▸ **TASK DETAILS**
Please transcribe every record below exactly, leaving out the pictures.

▸ **Plain-text document sources**

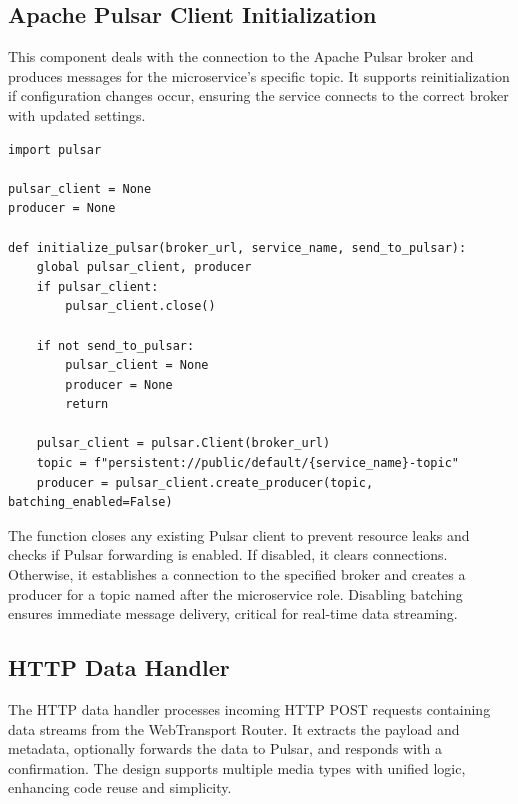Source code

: \subsection{Apache Pulsar Client Initialization}
This component deals with the connection to the Apache Pulsar broker and produces messages for the microservice’s specific topic. It supports reinitialization if configuration changes occur, ensuring the service connects to the correct broker with updated settings.

\begin{lstlisting}[breaklines=true,basicstyle=\small\ttfamily,frame=single]
import pulsar

pulsar_client = None
producer = None

def initialize_pulsar(broker_url, service_name, send_to_pulsar):
    global pulsar_client, producer
    if pulsar_client:
        pulsar_client.close()

    if not send_to_pulsar:
        pulsar_client = None
        producer = None
        return

    pulsar_client = pulsar.Client(broker_url)
    topic = f"persistent://public/default/{service_name}-topic"
    producer = pulsar_client.create_producer(topic, batching_enabled=False)
\end{lstlisting}

The function closes any existing Pulsar client to prevent resource leaks and checks if Pulsar forwarding is enabled. If disabled, it clears connections. Otherwise, it establishes a connection to the specified broker and creates a producer for a topic named after the microservice role. Disabling batching ensures immediate message delivery, critical for real-time data streaming.

\subsection{HTTP Data Handler}
The HTTP data handler processes incoming HTTP POST requests containing data streams from the WebTransport Router. It extracts the payload and metadata, optionally forwards the data to Pulsar, and responds with a confirmation. The design supports multiple media types with unified logic, enhancing code reuse and simplicity.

▸ **SOLUTION FOR THIS TASK**
Source code

: \subsection{Apache Pulsar Client Initialization}
This component deals with the connection to the Apache Pulsar broker and produces messages for the microservice’s specific topic. It supports reinitialization if configuration changes occur, ensuring the service connects to the correct broker with updated settings.

\begin{lstlisting}[breaklines=true,basicstyle=\small\ttfamily,frame=single]
import pulsar

pulsar_client = None
producer = None

def initialize_pulsar(broker_url, service_name, send_to_pulsar):
    global pulsar_client, producer
    if pulsar_client:
        pulsar_client.close()

    if not send_to_pulsar:
        pulsar_client = None
        producer = None
        return

    pulsar_client = pulsar.Client(broker_url)
    topic = f"persistent://public/default/{service_name}-topic"
    producer = pulsar_client.create_producer(topic, batching_enabled=False)
\end{lstlisting}

The function closes any existing Pulsar client to prevent resource leaks and checks if Pulsar forwarding is enabled. If disabled, it clears connections. Otherwise, it establishes a connection to the specified broker and creates a producer for a topic named after the microservice role. Disabling batching ensures immediate message delivery, critical for real-time data streaming.

\subsection{HTTP Data Handler}
The HTTP data handler processes incoming HTTP POST requests containing data streams from the WebTransport Router. It extracts the payload and metadata, optionally forwards the data to Pulsar, and responds with a confirmation. The design supports multiple media types with unified logic, enhancing code reuse and simplicity.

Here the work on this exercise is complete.